SECTION 8.03. Increased Cost and Reduced Return.
(a) If on or after the Effective Date the adoption of any
applicable law, rule or regulation, or any change in any
applicable law, rule or regulation, or any change in the
interpretation or administration thereof by any governmental
authority, central bank or comparable agency charged with
the interpretation or administration thereof, or compliance
by any Bank (or its Applicable Lending Office) or any
Issuing Bank with any request or directive (whether or not
having the force of law) of any such authority, central bank
or comparable agency:
(i) shall subject any Bank (or its Applicable Lending
Office) or any Issuing Bank to any tax, duty or other
charge with respect to its Fixed Rate Loans, its Note
or its obligation to make Fixed Rate Loans or
participate in Letters of Credit or, in the case of an
Issuing Bank, its Letters of Credit or its obligation
to issue Letters of Credit, or in the case of a Bank,
its Back-up LOCs or its obligation to issue Back-up
LOCs or shall change the basis of taxation of payments
to any Bank (or its Applicable Lending Office) or any
Issuing Bank of the principal of or interest on its
Fixed Rate Loans or any other amounts due under this
Agreement in respect of its Fixed Rate Loans or its
obligation to make Fixed Rate Loans or participate in
Letters of Credit or, in the case of an Issuing Bank,
its fees in respect of its Letters of Credit (except
for changes in the rate of tax on the overall net
income of such Bank or its Applicable Lending Office or
such Issuing Bank, as the case may be, imposed by the
jurisdiction in which such Bank's or Issuing Bank's
principal executive office or the Applicable Lending
Office is located); or
(ii) shall impose, modify or deem applicable any
reserve, special deposit or similar requirement
(including , without limitation, any such requirement
imposed by the Board of Governors of the Federal
Reserve System, but excluding (A) with respect to any
CD Loan any such requirement included in an applicable
Domestic Reserve Percentage and (B) with respect to any
Euro-Dollar Loan any such requirement included in an
applicable Euro-Dollar Reserve Percentage) against
assets of, deposits with or for the account of, or
credit extended by, any Bank (or its Applicable Lending
Office) or any Issuing Bank or shall impose on the Bank
(or its Applicable Lending Office) or any Issuing Bank
or on the United States market for certificates of
deposit or the London interbank market, as applicable,
any other condition affecting its Fixed Rate Loans, its
Note or its obligation to make Fixed Rate Loans or
participate in Letters of Credit or, in the case of an
Issuing Bank, its Letters of Credit or its obligation
to issue Letters of Credit or in the case of a Bank,
its Backup LOCs or its obligation to issue Backup LOCs;
and the result of any of the foregoing is to increase the
cost to such Bank (or its Applicable Lending Office) or
Issuing Bank, as the case may be, of making or maintaining
any Fixed Rate Loan or issuing, participating in or
maintaining any Letter of Credit, or issuing or maintaining
any Back-up LOC, or to reduce the amount of any sum received
or receivable by such Bank (or its Applicable Lending
Office) or Issuing Bank under this Agreement or under its
Note with respect thereto, by an amount deemed by such Bank
or Issuing Bank to be material, then, within 15 days after
demand by such Bank or Issuing Bank (with a copy to the
Agent), the Borrower shall pay to such Bank or Issuing Bank
such additional amount or amounts as will compensate such
Bank or Issuing Bank for such increased cost or reduction.

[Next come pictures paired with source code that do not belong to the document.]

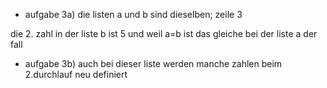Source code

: - aufgabe 3a)
die listen a und b sind dieselben; zeile 3

die 2. zahl in der liste b ist 5 und weil a=b ist das gleiche bei der liste a der fall


- aufgabe 3b)
auch bei dieser liste werden manche zahlen beim 2.durchlauf neu definiert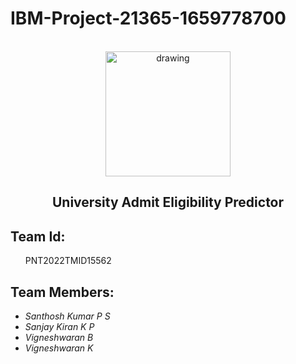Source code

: # IBM-Project-21365-1659778700
<br>
<div align="center">
<img src="https://upload.wikimedia.org/wikipedia/commons/5/51/IBM_logo.svg"  align="center" alt="drawing" width="200" />
  <h2 align="center"> University Admit Eligibility Predictor <br></h2>

  </div>
  
<h2>Team Id:</h2> <ul>PNT2022TMID15562</ul>

<h2>Team Members: </h2> 
<ul><i>
  <li> Santhosh Kumar P S </li>
  <li> Sanjay Kiran K P </li>
  <li> Vigneshwaran B</li>
  <li> Vigneshwaran K </li>
  </i>
  </ul>
<br>
 </div>
 <br>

(b) If any Bank or Issuing Bank shall have
determined that, after the Effective Date, the adoption of
any applicable law, rule or regulation regarding capital
adequacy, or any change in any applicable law, rule or
regulation, or any change in the interpretation or
administration thereof by any governmental authority,
central bank or comparable agency charged with the
interpretation or administration thereof, or any request or
directive regarding capital adequacy (whether or not having
the force of law) of any such authority, central bank or
comparable agency, has or would have the effect of reducing
the rate of return on capital of such Bank or Issuing Bank
(or its Parent) as a consequence of such Bank's or Issuing
Bank's obligations hereunder or under its Letters of Credit
or Back-up LOCs, as the case may be to a level below that
which such Bank or Issuing Bank (or its Parent) could have
achieved but for such adoption, change, request or directive
(taking into consideration its policies with respect to
capital adequacy) by an amount deemed by such Bank or
Issuing Bank to be material, then from time to time, within
15 days after demand by such Bank or Issuing Bank (with a
copy to the Agent), the Borrower shall pay to such Bank or
Issuing Bank such additional amount or amounts as will
compensate such Bank or Issuing Bank (or its Parent) for
such reduction.
(c) Each Bank and Issuing Bank will promptly notify
the Borrower and the Agent of any event of which it has
knowledge, occurring after the Effective Date, which will
entitle such Bank or Issuing Bank to compensation pursuant
to this Section and, in the case of a Bank, will designate a
different Applicable Lending Office if such designation will
avoid the need for, or reduce the amount of, such
compensation and will not, in the judgment of such Bank, be
otherwise disadvantageous to such Bank. A certificate of
any Bank or Issuing Bank claiming compensation under this
Section and setting forth the additional amount or amounts
to be paid to it hereunder shall be conclusive in the
absence of manifest error. In determining such amount, such
Bank or Issuing Bank may use any reasonable averaging and
attribution methods.
SECTION 8.04. Base Rate Loans Substituted for
Affected Fixed Rate Loans. If (i) the obligation of any
Bank to make Euro-Dollar Loans has been suspended pursuant
to Section 8.02 or (ii) any Bank has demanded compensation
under Section 8.03(a) and the Borrower shall, by at least
five Euro-Dollar Business Days' prior notice to such Bank
through the Agent, have elected that the provisions of this
Section shall apply to such Bank, then, unless and until
such Bank notifies the Borrower that the circumstances
giving rise to such suspension or demand for compensation no
longer apply:
(a) all Loans which would otherwise be made by such
Bank as CD Loans or Euro-Dollar Loans, as the case may
be, shall be made instead as Base Rate Loans (on which
interest and principal shall be payable
contemporaneously with the related Fixed Rate Loans of
the other Banks), and
(b) after each of its CD Loans or Euro-Dollar Loans,
as the case may be, has been repaid, all payments of
principal which would otherwise be applied to repay
Fixed Rate Loans shall be applied to repay its Base
Rate Loans instead.
Notwithstanding the foregoing, any election by the Borrower
in accordance with this Section 8.04 shall not affect the
Borrower's obligations under Section 8.02 and Section 8.03.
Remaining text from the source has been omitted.